Your answer must restate each entry below word for word, with no pictures in it.

*** RECORDS SHOWN Section Begins ***

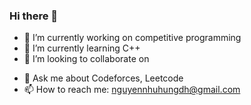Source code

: ### Hi there 👋
- 🔭 I’m currently working on competitive programming
- 🌱 I’m currently learning C++
- 👯 I’m looking to collaborate on 
<!-- - 🤔 I’m looking for help with  -->
- 💬 Ask me about Codeforces, Leetcode
- 📫 How to reach me: nguyennhuhungdh@gmail.com
<!-- - 😄 Pronouns: ... -->
<!-- - ⚡ Fun fact:  -->
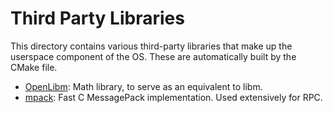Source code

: # Third Party Libraries
This directory contains various third-party libraries that make up the userspace component of the OS. These are automatically built by the CMake file.

- [OpenLibm](https://github.com/JuliaMath/openlibm): Math library, to serve as an equivalent to libm.
- [mpack](https://github.com/ludocode/mpack): Fast C MessagePack implementation. Used extensively for RPC.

*** RECORDS SHOWN Section Ends ***

* [COMPLETED EXERCISE]
Source code

: ### Hi there 👋
- 🔭 I’m currently working on competitive programming
- 🌱 I’m currently learning C++
- 👯 I’m looking to collaborate on 
<!-- - 🤔 I’m looking for help with  -->
- 💬 Ask me about Codeforces, Leetcode
- 📫 How to reach me: nguyennhuhungdh@gmail.com
<!-- - 😄 Pronouns: ... -->
<!-- - ⚡ Fun fact:  -->
Source code

: # Third Party Libraries
This directory contains various third-party libraries that make up the userspace component of the OS. These are automatically built by the CMake file.

- [OpenLibm](https://github.com/JuliaMath/openlibm): Math library, to serve as an equivalent to libm.
- [mpack](https://github.com/ludocode/mpack): Fast C MessagePack implementation. Used extensively for RPC.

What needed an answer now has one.